第1章

我S的那天,白鹿山上下了好大一場雪。 意識消散之前,我看見師尊端坐在主峰大殿前的石階上,目光平靜地望著我的方向。他沒有起身,沒有阻攔,甚至沒有皺眉。三位師兄分立兩側,師弟垂首不語,像是早就知曉了這場合謀。


而我的師妹林清霜——那個我從小帶大、手把手教她辨認靈藥、替她擋過三次天劫的師妹——正站在魔門使者的身側,神色淡淡地拂去肩頭落雪。

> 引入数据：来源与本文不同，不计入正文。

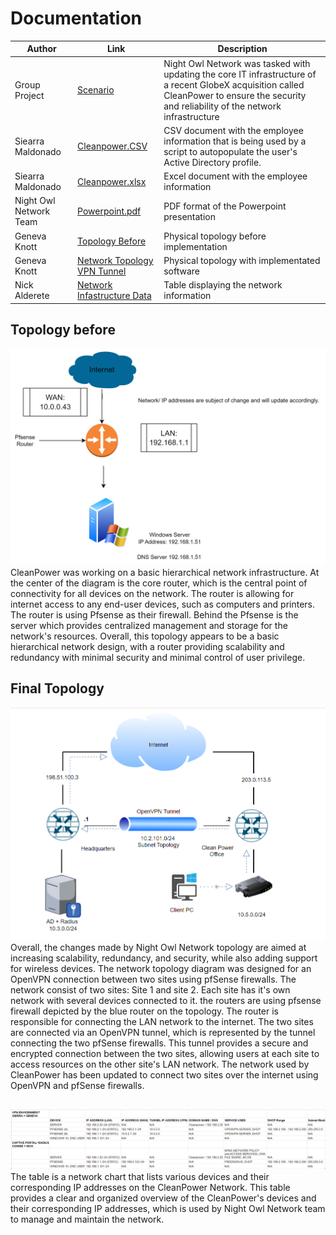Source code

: # Documentation
| Author        |Link           |Description  |
| ------------- |-------------| -----|
| Group Project | [Scenario](https://github.com/NightOwlNetwork/Documentation-/blob/main/scenario%20.pdf) |   Night Owl Network was tasked with updating the core IT infrastructure of a recent GlobeX acquisition called CleanPower to ensure the security and reliability of the network infrastructure |
| Siearra Maldonado   | [Cleanpower.CSV](https://github.com/NightOwlNetwork/Documentation-/blob/main/Cleanpower.csv)     | CSV document with the employee information that is being used by a script to autopopulate the user's Active Directory profile. |
| Siearra Maldonado  | [Cleanpower.xlsx](https://github.com/NightOwlNetwork/Documentation-/blob/main/Cleanpower.xlsx)     | Excel document with the employee information |
| Night Owl Network Team    | [Powerpoint.pdf](https://github.com/NightOwlNetwork/Documentation-/blob/main/Project%202.pdf)  | PDF format of the Powerpoint presentation  |
| Geneva Knott | [Topology Before](https://github.com/NightOwlNetwork/Documentation-/blob/main/Topology%20Before.pdf)      |Physical topology before implementation |
| Geneva Knott  | [ Network Topology VPN Tunnel](https://github.com/NightOwlNetwork/Documentation-/blob/main/Topology%20After.png)      | Physical topology with implementated software  |
| Nick Alderete | [Network Infastructure Data](https://github.com/NightOwlNetwork/Documentation-/blob/main/Network%20Chart.png)     | Table displaying the network information    |

## Topology before
![before](https://github.com/NightOwlNetwork/Documentation-/blob/main/topologybefore.png)
CleanPower was working on a basic hierarchical network infrastructure. At the center of the diagram is the core router, which is the central point of connectivity for all devices on the network. The router is allowing for internet access to any end-user devices, such as computers and printers. The router is using Pfsense as their firewall. Behind the Pfsense is the server which provides centralized management and storage for the network's resources. Overall, this topology appears to be a basic hierarchical network design, with a router providing scalability and redundancy with minimal security and minimal control of user privilege.



## Final Topology
![After OpenVpn/CaptivePortal/FreeRADIUS](https://github.com/NightOwlNetwork/Documentation-/blob/main/Topology%20After.png)
Overall, the changes made by Night Owl Network topology are aimed at increasing scalability, redundancy, and security, while also adding support for wireless devices. The network topology diagram was designed for an OpenVPN connection between two sites using pfSense firewalls. The network consist of two sites: Site 1 and site 2. Each site has it's own network with several devices connected to it. the routers are using pfsense firewall depicted by the blue router on the topology. The router is responsible for connecting the LAN network to the internet. The two sites are connected via an OpenVPN tunnel, which is represented by the tunnel connecting the two pfSense firewalls. This tunnel provides a secure and encrypted connection between the two sites, allowing users at each site to access resources on the other site's LAN network. The network used by CleanPower has been updated to connect two sites over the internet using OpenVPN and pfSense firewalls.


## 
![Chart](https://github.com/NightOwlNetwork/Documentation-/blob/main/Network%20Chart.png)
The table is a network chart that lists various devices and their corresponding IP addresses on the CleanPower Network. This table provides a clear and organized overview of the CleanPower's devices and their corresponding IP addresses, which is used by Night Owl Network team to manage and maintain the network.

“師姐,”她開口,聲音依舊清冽如山泉, “你太累了。宗門交給我,你安心去吧。”


我張了張嘴,想說什麼,卻只吐出一口血沫。


倒是我的元嬰首徒顧長安,那個我撿回來時還不會說話的孤兒,一步上前,單膝跪在雪地裡,眼眶通紅:“師尊,弟子……弟子不得不如此。清霜師叔才是能帶領白鹿門走向巔峰的人。您……您太耽於俗務了。”


耽於俗務。


這四個字像一把淬了冰的刀子,從我心口捅進去,又從后背穿出來。


我笑了。


我李穎川,白鹿門大長老,結丹中期的修為,在這宗門裡活了三百年,最后得到的評價是——耽於俗務。


好一個耽於俗務。


沒有我耽於俗務,白鹿門早在第二次正魔大戰時就被人連根拔了。沒有我耽於俗務,你們這些天賦卓絕的所謂天才,早就在閉關時被魔修摸到門口割了腦袋。沒有我耽於俗務,白鹿山上的靈脈早就枯竭,你們連一口飽飯都吃不上。


但這話我沒說出口。


不是因為大度,是因為我太累了。


三百年的斡旋、算計、賠笑、低頭、周旋……我像一頭不知疲倦的驢,拉著白鹿門這輛破車在懸崖邊上走了三百年。車輪下的每一寸路,都是我拿臉面、拿人情、拿真金白銀鋪出來的。


結果呢?


驢老了,該S了。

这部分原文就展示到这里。